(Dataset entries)
========

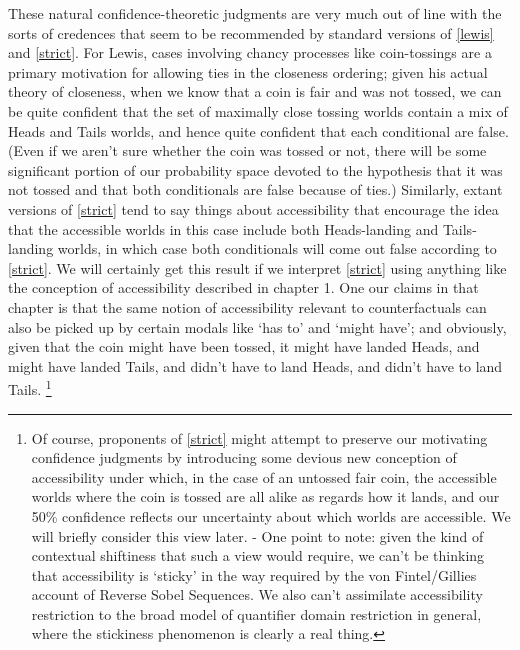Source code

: \documentclass[leqno, 11pt, a5paper, openany]{article}
\begin{document}
These natural confidence-theoretic judgments are very much out of line with the sorts of credences that seem to be recommended by standard versions of \ref{lewis} and \ref{strict}. For Lewis, cases involving chancy processes like coin-tossings are a primary motivation for allowing ties in the closeness ordering; given his actual theory of closeness, when we know that a coin is fair and was not tossed, we can be quite confident that the set of maximally close tossing worlds contain a mix of Heads and Tails worlds, and hence quite confident that each conditional are false. (Even if we aren't sure whether the coin was tossed or not, there will be some significant portion of our probability space devoted to the hypothesis that it was not tossed and that both conditionals are false because of ties.) Similarly, extant versions of \ref{strict} tend to say things about accessibility that encourage the idea that the accessible worlds in this case include both Heads-landing and Tails-landing worlds, in which case both conditionals will come out false according to \ref{strict}. We will certainly get this result if we interpret \ref{strict} using anything like the conception of accessibility described in chapter 1. One our claims in that chapter is that the same notion of accessibility relevant to counterfactuals can also be picked up by certain modals like ‘has to’ and ‘might have’; and obviously, given that the coin might have been tossed, it might have landed Heads, and might have landed Tails, and didn't have to land Heads, and didn't have to land Tails.%
\footnote{Of course, proponents of \ref{strict} might attempt to preserve our motivating confidence judgments by introducing some devious new conception of accessibility under which, in the case of an untossed fair coin, the accessible worlds where the coin is tossed are all alike as regards how it lands, and our 50\% confidence reflects our uncertainty about which worlds are accessible. We will briefly consider this view later. - One point to note: given the kind of contextual shiftiness that such a view would require, we can't be thinking that accessibility is ‘sticky’ in the way required by the von Fintel/Gillies account of Reverse Sobel Sequences. We also can't assimilate accessibility restriction to the broad model of quantifier domain restriction in general, where the stickiness phenomenon is clearly a real thing.}
\end{document}
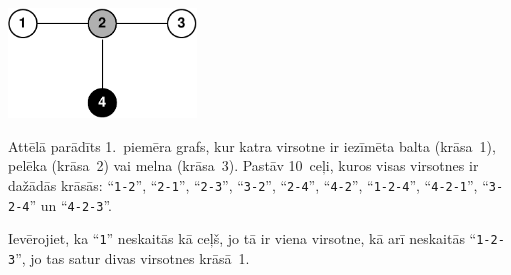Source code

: \section*{}

\includegraphics[width=5cm]{pathsfig.pdf}

Attēlā parādīts 1.~piemēra grafs, kur katra virsotne ir iezīmēta balta (krāsa~1), pelēka (krāsa~2) vai melna (krāsa~3). Pastāv 10~ceļi, kuros visas virsotnes ir dažādās krāsās: ``\texttt{1-2}'', ``\texttt{2-1}'', ``\texttt{2-3}'', ``\texttt{3-2}'', ``\texttt{2-4}'', ``\texttt{4-2}'', ``\texttt{1-2-4}'', ``\texttt{4-2-1}'', ``\texttt{3-2-4}'' un ``\texttt{4-2-3}''.

Ievērojiet, ka ``\texttt{1}'' neskaitās kā ceļš, jo tā ir viena virsotne, kā arī neskaitās ``\texttt{1-2-3}'', jo tas satur divas virsotnes krāsā~1.
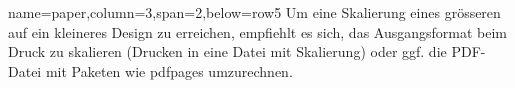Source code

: \documentclass[
	paper=a0,%
	style=ruled, %
	]{bfhsciposter}
\let\pck\textsf
\begin{document}
\begin{tcbposter}[
	poster={
		columns=4,
		rows=7,
		spacing=1cm,
	},]
\begin{posterboxenv}[title=Papierformat]{name=paper,column=3,span=2,below=row5}
	Um eine Skalierung eines grösseren auf ein kleineres Design zu erreichen, empfiehlt es sich, das Ausgangsformat beim Druck zu skalieren (Drucken in eine Datei mit Skalierung) oder ggf. die PDF-Datei mit Paketen wie \pck{pdfpages} umzurechnen.
\end{posterboxenv}

\end{tcbposter}
\end{document}
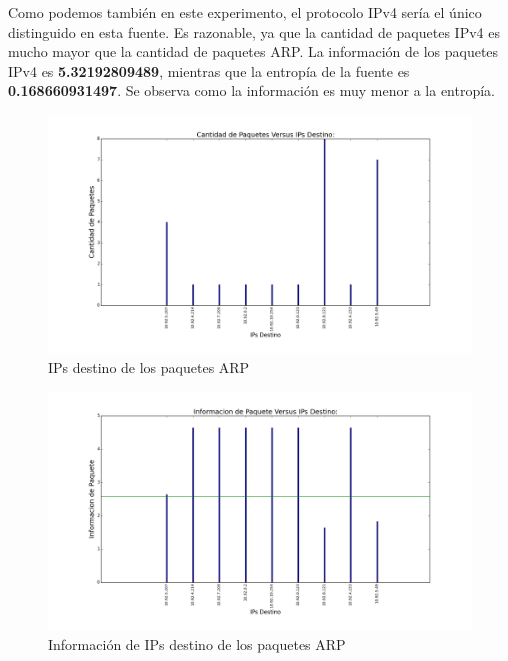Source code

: Como podemos también en este experimento, el protocolo IPv4 sería el único distinguido en esta fuente. Es razonable, ya que la cantidad de paquetes IPv4 es mucho mayor que la cantidad de paquetes ARP. La información de los paquetes IPv4 es \textbf{5.32192809489}, mientras que la entropía de la fuente es \textbf{0.168660931497}. Se observa como la información es muy menor a la entropía.

\begin{figure}[H]
       \centering
       \includegraphics[width=1\textwidth]{../resultados/subte/histogram_dst.png}
       \caption{IPs destino de los paquetes ARP}
       \label{red-Starbucks-dst}
\end{figure}

\begin{figure}[H]
       \centering
       \includegraphics[width=1\textwidth]{../resultados/subte/histogram_dst_information.png}
       \caption{Información de IPs destino de los paquetes ARP}
       \label{red-Starbucks-dst-information}
\end{figure}

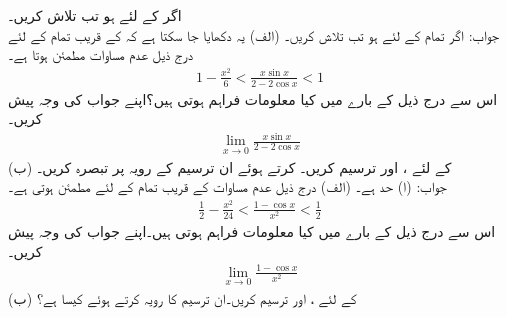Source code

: 
اگر  کے لئے  ہو تب  تلاش کریں۔\\
جواب: 
اگر تمام  کے لئے  ہو تب  تلاش کریں۔
(الف) \quad
یہ دکھایا جا سکتا ہے کہ  کے قریب تمام  کے لئے درج ذیل عدم مساوات مطمئن ہوتا ہے۔
\begin{align*}
1-\frac{x^2}{6}<\frac{x\sin x}{2-2\cos x}<1
\end{align*}
اس سے درج ذیل کے بارے میں کیا معلومات فراہم ہوتی ہیں؟اپنے جواب کی وجہ پیش کریں۔
\begin{align*}
\lim_{x\to 0} \frac{x\sin x}{2-2\cos x}
\end{align*}
(ب)\quad
{} کے لئے ،  اور  ترسیم کریں۔  کرتے ہوئے ان  ترسیم کے رویہ پر تبصرہ کریں۔\\
جواب: (ا) حد  ہے۔
(الف) \quad
درج ذیل عدم مساوات  کے قریب تمام  کے لئے مطمئن ہوتی ہے۔
\begin{align*}
\frac{1}{2}-\frac{x^2}{24}<\frac{1-\cos x}{x^2}<\frac{1}{2}
\end{align*} 
اس سے درج ذیل کے بارے میں کیا معلومات فراہم ہوتی ہیں۔اپنے جواب کی وجہ پیش کریں۔
\begin{align*}
\lim_{x\to 0}\frac{1-\cos x}{x^2}
\end{align*}
(ب)\quad
{} کے لئے ،  اور  ترسیم کریں۔ان ترسیم کا رویہ   کرتے ہوئے کیسا ہے؟



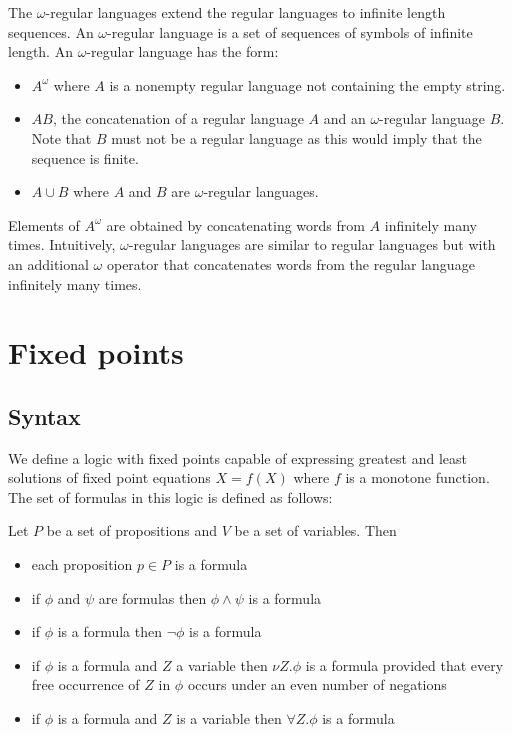 The $\omega$-regular languages extend the regular languages to infinite length sequences. An $\omega$-regular language is a set of sequences of symbols of infinite length. An $\omega$-regular language has the form:
\begin{itemize}
    \item $A^\omega$ where $A$ is a nonempty regular language not containing the empty string.
    \item $AB$, the concatenation of a regular language $A$ and an $\omega$-regular language $B$. Note that $B$ must not be a regular language as this would imply that the sequence is finite.
    \item $A \cup B$ where $A$ and $B$ are $\omega$-regular languages.
\end{itemize}

Elements of $A^\omega$ are obtained by concatenating words from $A$ infinitely many times. Intuitively, $\omega$-regular languages are similar to regular languages but with an additional $\omega$ operator that concatenates words from the regular language infinitely many times.

\section{Fixed points}
\label{sec:fixed_points}

\subsection{Syntax}

We define a logic with fixed points capable of expressing greatest and least solutions of fixed point equations $X = f(X)$ where $f$ is a monotone function. The set of formulas in this logic is defined as follows:

Let $P$ be a set of propositions and $V$ be a set of variables. Then

\begin{itemize}
    \item each proposition $p \in P$ is a formula
    \item if $\phi$ and $\psi$ are formulas then $\phi \wedge \psi$ is a formula
    \item if $\phi$ is a formula then $\neg \phi$ is a formula
    \item if $\phi$ is a formula and $Z$ a variable then $\nu Z.\phi$ is a formula provided that every free occurrence of $Z$ in $\phi$ occurs under an even number of negations
    \item if $\phi$ is a formula and $Z$ is a variable then $\forall Z. \phi$ is a formula
\end{itemize}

========

→ WHAT YOU HAVE TO DO: The entries above, without their pictures, should be written out exactly.

→ RESULT OF THIS TASK:
Source code

: \documentclass[leqno, 11pt, a5paper, openany]{article}
\begin{document}
These natural confidence-theoretic judgments are very much out of line with the sorts of credences that seem to be recommended by standard versions of \ref{lewis} and \ref{strict}. For Lewis, cases involving chancy processes like coin-tossings are a primary motivation for allowing ties in the closeness ordering; given his actual theory of closeness, when we know that a coin is fair and was not tossed, we can be quite confident that the set of maximally close tossing worlds contain a mix of Heads and Tails worlds, and hence quite confident that each conditional are false. (Even if we aren't sure whether the coin was tossed or not, there will be some significant portion of our probability space devoted to the hypothesis that it was not tossed and that both conditionals are false because of ties.) Similarly, extant versions of \ref{strict} tend to say things about accessibility that encourage the idea that the accessible worlds in this case include both Heads-landing and Tails-landing worlds, in which case both conditionals will come out false according to \ref{strict}. We will certainly get this result if we interpret \ref{strict} using anything like the conception of accessibility described in chapter 1. One our claims in that chapter is that the same notion of accessibility relevant to counterfactuals can also be picked up by certain modals like ‘has to’ and ‘might have’; and obviously, given that the coin might have been tossed, it might have landed Heads, and might have landed Tails, and didn't have to land Heads, and didn't have to land Tails.%
\footnote{Of course, proponents of \ref{strict} might attempt to preserve our motivating confidence judgments by introducing some devious new conception of accessibility under which, in the case of an untossed fair coin, the accessible worlds where the coin is tossed are all alike as regards how it lands, and our 50\% confidence reflects our uncertainty about which worlds are accessible. We will briefly consider this view later. - One point to note: given the kind of contextual shiftiness that such a view would require, we can't be thinking that accessibility is ‘sticky’ in the way required by the von Fintel/Gillies account of Reverse Sobel Sequences. We also can't assimilate accessibility restriction to the broad model of quantifier domain restriction in general, where the stickiness phenomenon is clearly a real thing.}
\end{document}
Source code

: \section*{}

\includegraphics[width=5cm]{pathsfig.pdf}

Attēlā parādīts 1.~piemēra grafs, kur katra virsotne ir iezīmēta balta (krāsa~1), pelēka (krāsa~2) vai melna (krāsa~3). Pastāv 10~ceļi, kuros visas virsotnes ir dažādās krāsās: ``\texttt{1-2}'', ``\texttt{2-1}'', ``\texttt{2-3}'', ``\texttt{3-2}'', ``\texttt{2-4}'', ``\texttt{4-2}'', ``\texttt{1-2-4}'', ``\texttt{4-2-1}'', ``\texttt{3-2-4}'' un ``\texttt{4-2-3}''.

Ievērojiet, ka ``\texttt{1}'' neskaitās kā ceļš, jo tā ir viena virsotne, kā arī neskaitās ``\texttt{1-2-3}'', jo tas satur divas virsotnes krāsā~1.
Source code

: \documentclass[
	paper=a0,%
	style=ruled, %
	]{bfhsciposter}
\let\pck\textsf
\begin{document}
\begin{tcbposter}[
	poster={
		columns=4,
		rows=7,
		spacing=1cm,
	},]
\begin{posterboxenv}[title=Papierformat]{name=paper,column=3,span=2,below=row5}
	Um eine Skalierung eines grösseren auf ein kleineres Design zu erreichen, empfiehlt es sich, das Ausgangsformat beim Druck zu skalieren (Drucken in eine Datei mit Skalierung) oder ggf. die PDF-Datei mit Paketen wie \pck{pdfpages} umzurechnen.
\end{posterboxenv}

\end{tcbposter}
\end{document}
Source code

: Como podemos también en este experimento, el protocolo IPv4 sería el único distinguido en esta fuente. Es razonable, ya que la cantidad de paquetes IPv4 es mucho mayor que la cantidad de paquetes ARP. La información de los paquetes IPv4 es \textbf{5.32192809489}, mientras que la entropía de la fuente es \textbf{0.168660931497}. Se observa como la información es muy menor a la entropía.

\begin{figure}[H]
       \centering
       \includegraphics[width=1\textwidth]{../resultados/subte/histogram_dst.png}
       \caption{IPs destino de los paquetes ARP}
       \label{red-Starbucks-dst}
\end{figure}

\begin{figure}[H]
       \centering
       \includegraphics[width=1\textwidth]{../resultados/subte/histogram_dst_information.png}
       \caption{Información de IPs destino de los paquetes ARP}
       \label{red-Starbucks-dst-information}
\end{figure}

Source code

: 
اگر  کے لئے  ہو تب  تلاش کریں۔\\
جواب: 
اگر تمام  کے لئے  ہو تب  تلاش کریں۔
(الف) \quad
یہ دکھایا جا سکتا ہے کہ  کے قریب تمام  کے لئے درج ذیل عدم مساوات مطمئن ہوتا ہے۔
\begin{align*}
1-\frac{x^2}{6}<\frac{x\sin x}{2-2\cos x}<1
\end{align*}
اس سے درج ذیل کے بارے میں کیا معلومات فراہم ہوتی ہیں؟اپنے جواب کی وجہ پیش کریں۔
\begin{align*}
\lim_{x\to 0} \frac{x\sin x}{2-2\cos x}
\end{align*}
(ب)\quad
{} کے لئے ،  اور  ترسیم کریں۔  کرتے ہوئے ان  ترسیم کے رویہ پر تبصرہ کریں۔\\
جواب: (ا) حد  ہے۔
(الف) \quad
درج ذیل عدم مساوات  کے قریب تمام  کے لئے مطمئن ہوتی ہے۔
\begin{align*}
\frac{1}{2}-\frac{x^2}{24}<\frac{1-\cos x}{x^2}<\frac{1}{2}
\end{align*} 
اس سے درج ذیل کے بارے میں کیا معلومات فراہم ہوتی ہیں۔اپنے جواب کی وجہ پیش کریں۔
\begin{align*}
\lim_{x\to 0}\frac{1-\cos x}{x^2}
\end{align*}
(ب)\quad
{} کے لئے ،  اور  ترسیم کریں۔ان ترسیم کا رویہ   کرتے ہوئے کیسا ہے؟



 The $\omega$-regular languages extend the regular languages to infinite length sequences. An $\omega$-regular language is a set of sequences of symbols of infinite length. An $\omega$-regular language has the form:
\begin{itemize}
    \item $A^\omega$ where $A$ is a nonempty regular language not containing the empty string.
    \item $AB$, the concatenation of a regular language $A$ and an $\omega$-regular language $B$. Note that $B$ must not be a regular language as this would imply that the sequence is finite.
    \item $A \cup B$ where $A$ and $B$ are $\omega$-regular languages.
\end{itemize}

Elements of $A^\omega$ are obtained by concatenating words from $A$ infinitely many times. Intuitively, $\omega$-regular languages are similar to regular languages but with an additional $\omega$ operator that concatenates words from the regular language infinitely many times.

\section{Fixed points}
\label{sec:fixed_points}

\subsection{Syntax}

We define a logic with fixed points capable of expressing greatest and least solutions of fixed point equations $X = f(X)$ where $f$ is a monotone function. The set of formulas in this logic is defined as follows:

Let $P$ be a set of propositions and $V$ be a set of variables. Then

\begin{itemize}
    \item each proposition $p \in P$ is a formula
    \item if $\phi$ and $\psi$ are formulas then $\phi \wedge \psi$ is a formula
    \item if $\phi$ is a formula then $\neg \phi$ is a formula
    \item if $\phi$ is a formula and $Z$ a variable then $\nu Z.\phi$ is a formula provided that every free occurrence of $Z$ in $\phi$ occurs under an even number of negations
    \item if $\phi$ is a formula and $Z$ is a variable then $\forall Z. \phi$ is a formula
\end{itemize}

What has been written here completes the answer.